Assignment:
A word-for-word copy of the records that follow is needed, with every picture omitted.

BEGIN Records shown

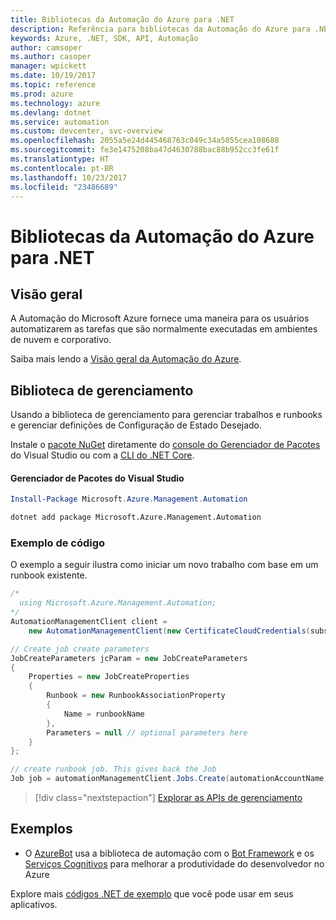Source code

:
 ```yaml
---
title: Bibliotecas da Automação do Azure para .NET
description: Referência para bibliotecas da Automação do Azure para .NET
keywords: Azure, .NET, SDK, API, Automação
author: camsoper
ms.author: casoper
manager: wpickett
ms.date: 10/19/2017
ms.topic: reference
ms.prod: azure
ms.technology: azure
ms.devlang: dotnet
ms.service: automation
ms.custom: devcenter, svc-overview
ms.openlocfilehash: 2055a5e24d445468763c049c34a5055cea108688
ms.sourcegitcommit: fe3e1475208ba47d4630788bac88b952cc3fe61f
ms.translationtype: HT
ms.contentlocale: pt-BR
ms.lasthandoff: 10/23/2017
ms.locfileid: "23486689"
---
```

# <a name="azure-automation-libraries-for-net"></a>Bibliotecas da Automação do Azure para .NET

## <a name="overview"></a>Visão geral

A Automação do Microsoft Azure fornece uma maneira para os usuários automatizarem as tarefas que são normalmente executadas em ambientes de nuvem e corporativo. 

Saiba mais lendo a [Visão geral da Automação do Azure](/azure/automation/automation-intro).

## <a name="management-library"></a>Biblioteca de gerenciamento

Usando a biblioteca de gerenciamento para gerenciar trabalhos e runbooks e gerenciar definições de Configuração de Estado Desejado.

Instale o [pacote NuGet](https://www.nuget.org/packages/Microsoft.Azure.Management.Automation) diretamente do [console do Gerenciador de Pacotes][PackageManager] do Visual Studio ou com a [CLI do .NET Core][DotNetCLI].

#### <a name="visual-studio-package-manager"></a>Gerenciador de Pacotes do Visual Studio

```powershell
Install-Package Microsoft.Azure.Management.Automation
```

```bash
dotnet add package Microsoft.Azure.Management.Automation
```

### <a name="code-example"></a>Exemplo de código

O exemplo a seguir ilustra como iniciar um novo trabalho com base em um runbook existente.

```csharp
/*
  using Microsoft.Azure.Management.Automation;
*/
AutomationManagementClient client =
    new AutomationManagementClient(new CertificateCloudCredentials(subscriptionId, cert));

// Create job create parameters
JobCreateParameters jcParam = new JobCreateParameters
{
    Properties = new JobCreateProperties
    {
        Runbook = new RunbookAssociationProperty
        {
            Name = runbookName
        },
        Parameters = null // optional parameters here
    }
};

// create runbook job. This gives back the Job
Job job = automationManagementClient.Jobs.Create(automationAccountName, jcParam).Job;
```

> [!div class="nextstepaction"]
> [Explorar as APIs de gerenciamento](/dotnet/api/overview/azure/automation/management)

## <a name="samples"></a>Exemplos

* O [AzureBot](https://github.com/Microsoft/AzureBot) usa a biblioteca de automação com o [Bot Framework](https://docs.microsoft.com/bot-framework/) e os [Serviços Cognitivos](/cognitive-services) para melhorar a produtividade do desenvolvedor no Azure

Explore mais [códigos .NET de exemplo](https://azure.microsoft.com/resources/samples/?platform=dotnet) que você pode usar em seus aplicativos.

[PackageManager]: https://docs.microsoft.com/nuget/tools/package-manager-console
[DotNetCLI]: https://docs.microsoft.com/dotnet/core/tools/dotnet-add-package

END Records shown

Written solution:
Source code

:
 ```yaml
---
title: Bibliotecas da Automação do Azure para .NET
description: Referência para bibliotecas da Automação do Azure para .NET
keywords: Azure, .NET, SDK, API, Automação
author: camsoper
ms.author: casoper
manager: wpickett
ms.date: 10/19/2017
ms.topic: reference
ms.prod: azure
ms.technology: azure
ms.devlang: dotnet
ms.service: automation
ms.custom: devcenter, svc-overview
ms.openlocfilehash: 2055a5e24d445468763c049c34a5055cea108688
ms.sourcegitcommit: fe3e1475208ba47d4630788bac88b952cc3fe61f
ms.translationtype: HT
ms.contentlocale: pt-BR
ms.lasthandoff: 10/23/2017
ms.locfileid: "23486689"
---
```

# <a name="azure-automation-libraries-for-net"></a>Bibliotecas da Automação do Azure para .NET

## <a name="overview"></a>Visão geral

A Automação do Microsoft Azure fornece uma maneira para os usuários automatizarem as tarefas que são normalmente executadas em ambientes de nuvem e corporativo. 

Saiba mais lendo a [Visão geral da Automação do Azure](/azure/automation/automation-intro).

## <a name="management-library"></a>Biblioteca de gerenciamento

Usando a biblioteca de gerenciamento para gerenciar trabalhos e runbooks e gerenciar definições de Configuração de Estado Desejado.

Instale o [pacote NuGet](https://www.nuget.org/packages/Microsoft.Azure.Management.Automation) diretamente do [console do Gerenciador de Pacotes][PackageManager] do Visual Studio ou com a [CLI do .NET Core][DotNetCLI].

#### <a name="visual-studio-package-manager"></a>Gerenciador de Pacotes do Visual Studio

```powershell
Install-Package Microsoft.Azure.Management.Automation
```

```bash
dotnet add package Microsoft.Azure.Management.Automation
```

### <a name="code-example"></a>Exemplo de código

O exemplo a seguir ilustra como iniciar um novo trabalho com base em um runbook existente.

```csharp
/*
  using Microsoft.Azure.Management.Automation;
*/
AutomationManagementClient client =
    new AutomationManagementClient(new CertificateCloudCredentials(subscriptionId, cert));

// Create job create parameters
JobCreateParameters jcParam = new JobCreateParameters
{
    Properties = new JobCreateProperties
    {
        Runbook = new RunbookAssociationProperty
        {
            Name = runbookName
        },
        Parameters = null // optional parameters here
    }
};

// create runbook job. This gives back the Job
Job job = automationManagementClient.Jobs.Create(automationAccountName, jcParam).Job;
```

> [!div class="nextstepaction"]
> [Explorar as APIs de gerenciamento](/dotnet/api/overview/azure/automation/management)

## <a name="samples"></a>Exemplos

* O [AzureBot](https://github.com/Microsoft/AzureBot) usa a biblioteca de automação com o [Bot Framework](https://docs.microsoft.com/bot-framework/) e os [Serviços Cognitivos](/cognitive-services) para melhorar a produtividade do desenvolvedor no Azure

Explore mais [códigos .NET de exemplo](https://azure.microsoft.com/resources/samples/?platform=dotnet) que você pode usar em seus aplicativos.

[PackageManager]: https://docs.microsoft.com/nuget/tools/package-manager-console
[DotNetCLI]: https://docs.microsoft.com/dotnet/core/tools/dotnet-add-package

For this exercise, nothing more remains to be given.